Vonne was the only urban-based woman who had plenty of friends and support, and she was also the only mother who had attended a mainstream school. Vonne said: íf I had gone to a special school all along, I wouldn’t have had as many friends outside the service.’ Middleton (1999) argues that children in special schools are labelled and categorised as unworthy and incapable, both socially and academically, which contributes to a low level of ambition, social segregation, and to feelings of low self-esteem. Available research, however, does not include adults with learning disabilities and their views on special education and possible extension of social exclusion into adulthood.

The sole source of friendship for the rural women comprised one or two neighbours who provided constant emotional and practical support.
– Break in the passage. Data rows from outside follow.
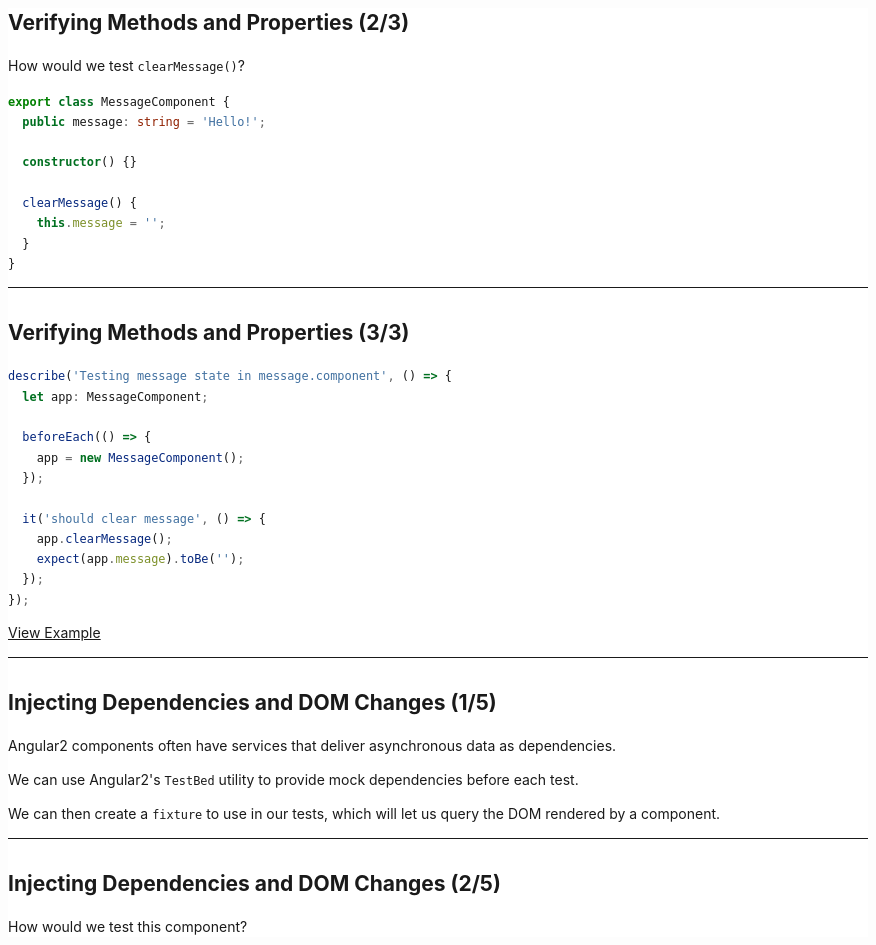 ## Verifying Methods and Properties (2/3)

How would we test `clearMessage()`?

```ts
export class MessageComponent {
  public message: string = 'Hello!';

  constructor() {}

  clearMessage() {
    this.message = '';
  }
}
```

---

## Verifying Methods and Properties (3/3)

```ts
describe('Testing message state in message.component', () => {
  let app: MessageComponent;

  beforeEach(() => {
    app = new MessageComponent();
  });

  it('should clear message', () => {
    app.clearMessage();
    expect(app.message).toBe('');
  });
});
```

[View Example](http://plnkr.co/edit/XUM8Gfz08nfbQf1BhDN1?p=preview)

---

## Injecting Dependencies and DOM Changes (1/5)

Angular2 components often have services that deliver asynchronous data as dependencies. 

We can use Angular2's `TestBed` utility to provide mock dependencies before each test.

We can then create a `fixture` to use in our tests, which will let us query the DOM rendered by a component.

---

## Injecting Dependencies and DOM Changes (2/5)

How would we test this component?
As Marianne said of her neighbour: ‘she’s really good … calls in all the time for a talk … helps me dress them up … Mary across the road babysits so I can go to bingo.’ Mothers living in residential care also derive much emotional support from one or two neighbours. Interestingly, no other mother knew of another mother with a learning disability and formal services have made no attempt to facilitate this. All mothers believed that this was an untapped resource. As Angela said: ‘The service hasn’t put me in touch with anyone in my situation … management are full of men who don’t notice or care what I’m going through.’ The patriarchal nature of services for people with learning disabilities resonates in Angela’s statement.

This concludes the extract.